[[ The data, beginning ]]
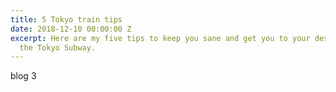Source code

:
 ```yaml
---
title: 5 Tokyo train tips
date: 2018-12-10 00:00:00 Z
excerpt: Here are my five tips to keep you sane and get you to your destination on
  the Tokyo Subway.
---
```


blog 3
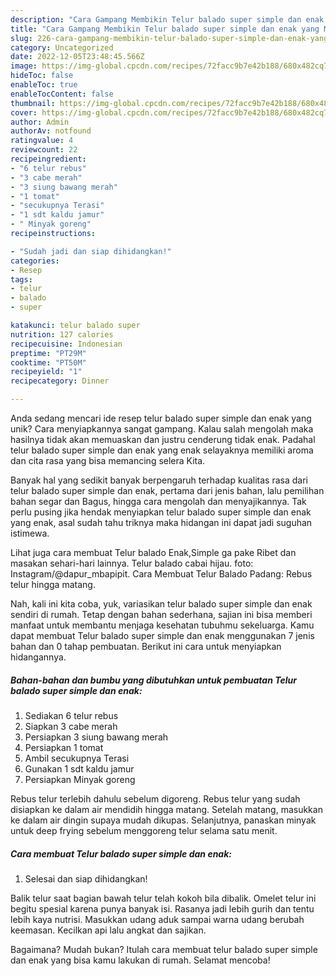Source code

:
 ```yaml
---
description: "Cara Gampang Membikin Telur balado super simple dan enak yang Mantap"
title: "Cara Gampang Membikin Telur balado super simple dan enak yang Mantap"
slug: 226-cara-gampang-membikin-telur-balado-super-simple-dan-enak-yang-mantap
category: Uncategorized
date: 2022-12-05T23:48:45.566Z
image: https://img-global.cpcdn.com/recipes/72facc9b7e42b188/680x482cq70/telur-balado-super-simple-dan-enak-foto-resep-utama.jpg
hideToc: false
enableToc: true
enableTocContent: false
thumbnail: https://img-global.cpcdn.com/recipes/72facc9b7e42b188/680x482cq70/telur-balado-super-simple-dan-enak-foto-resep-utama.jpg
cover: https://img-global.cpcdn.com/recipes/72facc9b7e42b188/680x482cq70/telur-balado-super-simple-dan-enak-foto-resep-utama.jpg
author: Admin
authorAv: notfound
ratingvalue: 4
reviewcount: 22
recipeingredient:
- "6 telur rebus"
- "3 cabe merah"
- "3 siung bawang merah"
- "1 tomat"
- "secukupnya Terasi"
- "1 sdt kaldu jamur"
- " Minyak goreng"
recipeinstructions:

- "Sudah jadi dan siap dihidangkan!"
categories:
- Resep
tags:
- telur
- balado
- super

katakunci: telur balado super 
nutrition: 127 calories
recipecuisine: Indonesian
preptime: "PT29M"
cooktime: "PT50M"
recipeyield: "1"
recipecategory: Dinner

---
```





Anda sedang mencari ide resep telur balado super simple dan enak yang unik? Cara menyiapkannya sangat gampang. Kalau salah mengolah maka hasilnya tidak akan memuaskan dan justru cenderung tidak enak. Padahal telur balado super simple dan enak yang enak selayaknya memiliki aroma dan cita rasa yang bisa memancing selera Kita.





Banyak hal yang sedikit banyak berpengaruh terhadap kualitas rasa dari telur balado super simple dan enak, pertama dari jenis bahan, lalu pemilihan bahan segar dan Bagus, hingga cara mengolah dan menyajikannya. Tak perlu pusing jika hendak menyiapkan telur balado super simple dan enak yang enak,      asal sudah tahu triknya maka hidangan ini dapat jadi suguhan istimewa.














Lihat juga cara membuat Telur balado Enak,Simple ga pake Ribet dan masakan sehari-hari lainnya. Telur balado cabai hijau. foto: Instagram/@dapur_mbapipit. Cara Membuat Telur Balado Padang: Rebus telur hingga matang.






Nah, kali ini kita coba, yuk, variasikan telur balado super simple dan enak sendiri di rumah. Tetap dengan bahan sederhana, sajian ini bisa memberi manfaat untuk membantu menjaga kesehatan tubuhmu sekeluarga. Kamu dapat membuat Telur balado super simple dan enak menggunakan 7 jenis bahan dan 0 tahap pembuatan. Berikut ini cara untuk menyiapkan hidangannya.

<!--inarticleads1-->

##### Bahan-bahan dan bumbu yang dibutuhkan untuk pembuatan Telur balado super simple dan enak:

1. Sediakan 6 telur rebus
1. Siapkan 3 cabe merah
1. Persiapkan 3 siung bawang merah
1. Persiapkan 1 tomat
1. Ambil secukupnya Terasi
1. Gunakan 1 sdt kaldu jamur
1. Persiapkan  Minyak goreng


Rebus telur terlebih dahulu sebelum digoreng. Rebus telur yang sudah disiapkan ke dalam air mendidih hingga matang. Setelah matang, masukkan ke dalam air dingin supaya mudah dikupas. Selanjutnya, panaskan minyak untuk deep frying sebelum menggoreng telur selama satu menit. 

<!--inarticleads2-->

##### Cara membuat Telur balado super simple dan enak:


1. Selesai dan siap dihidangkan!

Balik telur saat bagian bawah telur telah kokoh bila dibalik. Omelet telur ini begitu spesial karena punya banyak isi. Rasanya jadi lebih gurih dan tentu lebih kaya nutrisi. Masukkan udang aduk sampai warna udang berubah keemasan. Kecilkan api lalu angkat dan sajikan. 

Bagaimana? Mudah bukan? Itulah cara membuat telur balado super simple dan enak yang bisa kamu lakukan di rumah. Selamat mencoba!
[[ The data, end ]]
[Task instructions]: Reproduce the material above verbatim; omit every picture.

[Result]:
Source code

:
 ```yaml
---
title: 5 Tokyo train tips
date: 2018-12-10 00:00:00 Z
excerpt: Here are my five tips to keep you sane and get you to your destination on
  the Tokyo Subway.
---
```


blog 3
Source code

:
 ```yaml
---
description: "Cara Gampang Membikin Telur balado super simple dan enak yang Mantap"
title: "Cara Gampang Membikin Telur balado super simple dan enak yang Mantap"
slug: 226-cara-gampang-membikin-telur-balado-super-simple-dan-enak-yang-mantap
category: Uncategorized
date: 2022-12-05T23:48:45.566Z
image: https://img-global.cpcdn.com/recipes/72facc9b7e42b188/680x482cq70/telur-balado-super-simple-dan-enak-foto-resep-utama.jpg
hideToc: false
enableToc: true
enableTocContent: false
thumbnail: https://img-global.cpcdn.com/recipes/72facc9b7e42b188/680x482cq70/telur-balado-super-simple-dan-enak-foto-resep-utama.jpg
cover: https://img-global.cpcdn.com/recipes/72facc9b7e42b188/680x482cq70/telur-balado-super-simple-dan-enak-foto-resep-utama.jpg
author: Admin
authorAv: notfound
ratingvalue: 4
reviewcount: 22
recipeingredient:
- "6 telur rebus"
- "3 cabe merah"
- "3 siung bawang merah"
- "1 tomat"
- "secukupnya Terasi"
- "1 sdt kaldu jamur"
- " Minyak goreng"
recipeinstructions:

- "Sudah jadi dan siap dihidangkan!"
categories:
- Resep
tags:
- telur
- balado
- super

katakunci: telur balado super 
nutrition: 127 calories
recipecuisine: Indonesian
preptime: "PT29M"
cooktime: "PT50M"
recipeyield: "1"
recipecategory: Dinner

---
```





Anda sedang mencari ide resep telur balado super simple dan enak yang unik? Cara menyiapkannya sangat gampang. Kalau salah mengolah maka hasilnya tidak akan memuaskan dan justru cenderung tidak enak. Padahal telur balado super simple dan enak yang enak selayaknya memiliki aroma dan cita rasa yang bisa memancing selera Kita.





Banyak hal yang sedikit banyak berpengaruh terhadap kualitas rasa dari telur balado super simple dan enak, pertama dari jenis bahan, lalu pemilihan bahan segar dan Bagus, hingga cara mengolah dan menyajikannya. Tak perlu pusing jika hendak menyiapkan telur balado super simple dan enak yang enak,      asal sudah tahu triknya maka hidangan ini dapat jadi suguhan istimewa.














Lihat juga cara membuat Telur balado Enak,Simple ga pake Ribet dan masakan sehari-hari lainnya. Telur balado cabai hijau. foto: Instagram/@dapur_mbapipit. Cara Membuat Telur Balado Padang: Rebus telur hingga matang.






Nah, kali ini kita coba, yuk, variasikan telur balado super simple dan enak sendiri di rumah. Tetap dengan bahan sederhana, sajian ini bisa memberi manfaat untuk membantu menjaga kesehatan tubuhmu sekeluarga. Kamu dapat membuat Telur balado super simple dan enak menggunakan 7 jenis bahan dan 0 tahap pembuatan. Berikut ini cara untuk menyiapkan hidangannya.

<!--inarticleads1-->

##### Bahan-bahan dan bumbu yang dibutuhkan untuk pembuatan Telur balado super simple dan enak:

1. Sediakan 6 telur rebus
1. Siapkan 3 cabe merah
1. Persiapkan 3 siung bawang merah
1. Persiapkan 1 tomat
1. Ambil secukupnya Terasi
1. Gunakan 1 sdt kaldu jamur
1. Persiapkan  Minyak goreng


Rebus telur terlebih dahulu sebelum digoreng. Rebus telur yang sudah disiapkan ke dalam air mendidih hingga matang. Setelah matang, masukkan ke dalam air dingin supaya mudah dikupas. Selanjutnya, panaskan minyak untuk deep frying sebelum menggoreng telur selama satu menit. 

<!--inarticleads2-->

##### Cara membuat Telur balado super simple dan enak:


1. Selesai dan siap dihidangkan!

Balik telur saat bagian bawah telur telah kokoh bila dibalik. Omelet telur ini begitu spesial karena punya banyak isi. Rasanya jadi lebih gurih dan tentu lebih kaya nutrisi. Masukkan udang aduk sampai warna udang berubah keemasan. Kecilkan api lalu angkat dan sajikan. 

Bagaimana? Mudah bukan? Itulah cara membuat telur balado super simple dan enak yang bisa kamu lakukan di rumah. Selamat mencoba!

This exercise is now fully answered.